## [DATA PROVIDED]
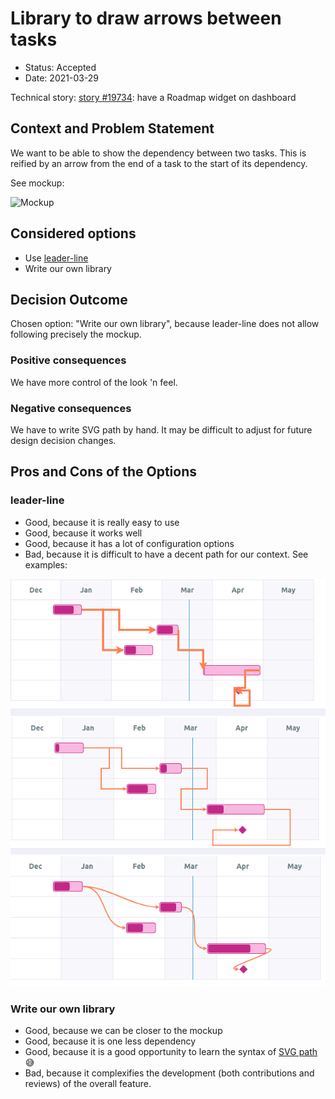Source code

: # Library to draw arrows between tasks

* Status: Accepted
* Date: 2021-03-29

Technical story: [story #19734][1]: have a Roadmap widget on dashboard

## Context and Problem Statement

We want to be able to show the dependency between two tasks. This is reified
by an arrow from the end of a task to the start of its dependency.

See mockup:

![Mockup](https://tuleap.net/plugins/tracker/attachments/2202-mockup.png)

## Considered options

* Use [leader-line](https://github.com/anseki/leader-line)
* Write our own library

## Decision Outcome

Chosen option: "Write our own library", because leader-line does not allow following precisely the mockup.

### Positive consequences

We have more control of the look 'n feel.

### Negative consequences

We have to write SVG path by hand. It may be difficult to adjust for future design decision changes.

## Pros and Cons of the Options

### leader-line

* Good, because it is really easy to use
* Good, because it works well
* Good, because it has a lot of configuration options
* Bad, because it is difficult to have a decent path for our context. See examples:

![](./images/leader-line-example1.png)
![](./images/leader-line-example2.png)
![](./images/leader-line-example3.png)

### Write our own library

* Good, because we can be closer to the mockup
* Good, because it is one less dependency
* Good, because it is a good opportunity to learn the syntax of [SVG path][2] 😅
* Bad, because it complexifies the development (both contributions and reviews) of the overall feature.


[1]: https://tuleap.net/plugins/tracker/?aid=19734
[2]: https://developer.mozilla.org/en-US/docs/Web/SVG/Tutorial/Paths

## [WHAT YOU WILL DO]
Only the pictures are to be left out; repeat everything else in the records above exactly.

## [ANSWER TO THE EXERCISE]
Source code

: # Library to draw arrows between tasks

* Status: Accepted
* Date: 2021-03-29

Technical story: [story #19734][1]: have a Roadmap widget on dashboard

## Context and Problem Statement

We want to be able to show the dependency between two tasks. This is reified
by an arrow from the end of a task to the start of its dependency.

See mockup:

![Mockup](https://tuleap.net/plugins/tracker/attachments/2202-mockup.png)

## Considered options

* Use [leader-line](https://github.com/anseki/leader-line)
* Write our own library

## Decision Outcome

Chosen option: "Write our own library", because leader-line does not allow following precisely the mockup.

### Positive consequences

We have more control of the look 'n feel.

### Negative consequences

We have to write SVG path by hand. It may be difficult to adjust for future design decision changes.

## Pros and Cons of the Options

### leader-line

* Good, because it is really easy to use
* Good, because it works well
* Good, because it has a lot of configuration options
* Bad, because it is difficult to have a decent path for our context. See examples:

![](./images/leader-line-example1.png)
![](./images/leader-line-example2.png)
![](./images/leader-line-example3.png)

### Write our own library

* Good, because we can be closer to the mockup
* Good, because it is one less dependency
* Good, because it is a good opportunity to learn the syntax of [SVG path][2] 😅
* Bad, because it complexifies the development (both contributions and reviews) of the overall feature.


[1]: https://tuleap.net/plugins/tracker/?aid=19734
[2]: https://developer.mozilla.org/en-US/docs/Web/SVG/Tutorial/Paths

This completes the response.